▶ [Exercise instructions] Copy out the lines below that hold the word "anchor".
——————
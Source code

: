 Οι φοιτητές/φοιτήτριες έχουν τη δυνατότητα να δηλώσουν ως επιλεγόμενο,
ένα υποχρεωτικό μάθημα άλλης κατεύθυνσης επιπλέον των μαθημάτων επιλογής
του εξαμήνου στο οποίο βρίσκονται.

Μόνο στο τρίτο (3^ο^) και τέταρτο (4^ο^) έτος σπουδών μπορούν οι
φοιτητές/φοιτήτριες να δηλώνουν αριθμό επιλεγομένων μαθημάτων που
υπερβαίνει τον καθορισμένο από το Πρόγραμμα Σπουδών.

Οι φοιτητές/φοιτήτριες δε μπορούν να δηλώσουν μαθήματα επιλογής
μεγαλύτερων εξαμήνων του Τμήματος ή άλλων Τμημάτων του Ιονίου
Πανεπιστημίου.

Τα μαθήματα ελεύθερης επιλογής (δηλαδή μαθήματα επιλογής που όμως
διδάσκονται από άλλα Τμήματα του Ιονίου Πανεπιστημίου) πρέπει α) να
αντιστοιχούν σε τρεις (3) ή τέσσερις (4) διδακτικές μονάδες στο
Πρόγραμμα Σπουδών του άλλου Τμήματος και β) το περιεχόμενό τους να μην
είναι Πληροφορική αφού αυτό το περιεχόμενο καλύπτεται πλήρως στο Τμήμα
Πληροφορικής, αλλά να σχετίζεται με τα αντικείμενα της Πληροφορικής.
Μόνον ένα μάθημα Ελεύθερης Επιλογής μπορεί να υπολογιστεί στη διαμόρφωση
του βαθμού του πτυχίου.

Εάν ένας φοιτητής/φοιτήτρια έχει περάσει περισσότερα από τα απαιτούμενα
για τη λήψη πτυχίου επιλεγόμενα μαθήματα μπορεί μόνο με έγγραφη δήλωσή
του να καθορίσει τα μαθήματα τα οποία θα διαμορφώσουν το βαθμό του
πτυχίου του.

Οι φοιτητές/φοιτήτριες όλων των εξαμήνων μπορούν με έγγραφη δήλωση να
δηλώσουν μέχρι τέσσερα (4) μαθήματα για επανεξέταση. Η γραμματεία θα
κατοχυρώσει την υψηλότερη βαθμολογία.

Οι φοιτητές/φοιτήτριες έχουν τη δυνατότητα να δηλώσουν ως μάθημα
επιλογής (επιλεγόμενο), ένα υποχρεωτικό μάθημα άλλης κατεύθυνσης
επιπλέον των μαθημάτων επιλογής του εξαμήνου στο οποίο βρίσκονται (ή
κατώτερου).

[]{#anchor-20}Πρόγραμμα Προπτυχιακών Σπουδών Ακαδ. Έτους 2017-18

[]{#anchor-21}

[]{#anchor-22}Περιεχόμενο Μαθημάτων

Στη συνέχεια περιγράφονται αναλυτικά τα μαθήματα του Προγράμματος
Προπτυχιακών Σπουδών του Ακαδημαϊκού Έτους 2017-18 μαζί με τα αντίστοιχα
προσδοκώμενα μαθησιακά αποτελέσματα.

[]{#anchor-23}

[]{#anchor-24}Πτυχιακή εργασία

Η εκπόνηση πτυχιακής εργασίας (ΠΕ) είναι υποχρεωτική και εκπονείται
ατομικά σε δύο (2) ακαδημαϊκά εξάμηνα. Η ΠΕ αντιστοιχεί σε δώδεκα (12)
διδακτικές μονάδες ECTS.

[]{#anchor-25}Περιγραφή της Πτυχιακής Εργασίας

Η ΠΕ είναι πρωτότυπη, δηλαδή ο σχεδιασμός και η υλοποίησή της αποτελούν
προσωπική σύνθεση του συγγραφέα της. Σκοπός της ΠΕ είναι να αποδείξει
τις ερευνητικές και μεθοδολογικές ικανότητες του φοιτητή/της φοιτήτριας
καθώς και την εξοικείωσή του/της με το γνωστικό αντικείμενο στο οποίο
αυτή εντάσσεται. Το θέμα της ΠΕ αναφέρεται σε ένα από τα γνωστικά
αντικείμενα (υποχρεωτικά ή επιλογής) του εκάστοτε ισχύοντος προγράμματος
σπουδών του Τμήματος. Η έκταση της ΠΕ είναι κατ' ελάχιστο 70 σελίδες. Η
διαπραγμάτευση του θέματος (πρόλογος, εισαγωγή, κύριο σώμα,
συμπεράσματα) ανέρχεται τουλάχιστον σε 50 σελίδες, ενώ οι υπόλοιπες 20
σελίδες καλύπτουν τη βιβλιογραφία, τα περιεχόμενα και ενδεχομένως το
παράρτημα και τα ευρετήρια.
——————
▶ [Solution for this task]
[]{#anchor-20}Πρόγραμμα Προπτυχιακών Σπουδών Ακαδ. Έτους 2017-18
[]{#anchor-21}
[]{#anchor-22}Περιεχόμενο Μαθημάτων
[]{#anchor-23}
[]{#anchor-24}Πτυχιακή εργασία
[]{#anchor-25}Περιγραφή της Πτυχιακής Εργασίας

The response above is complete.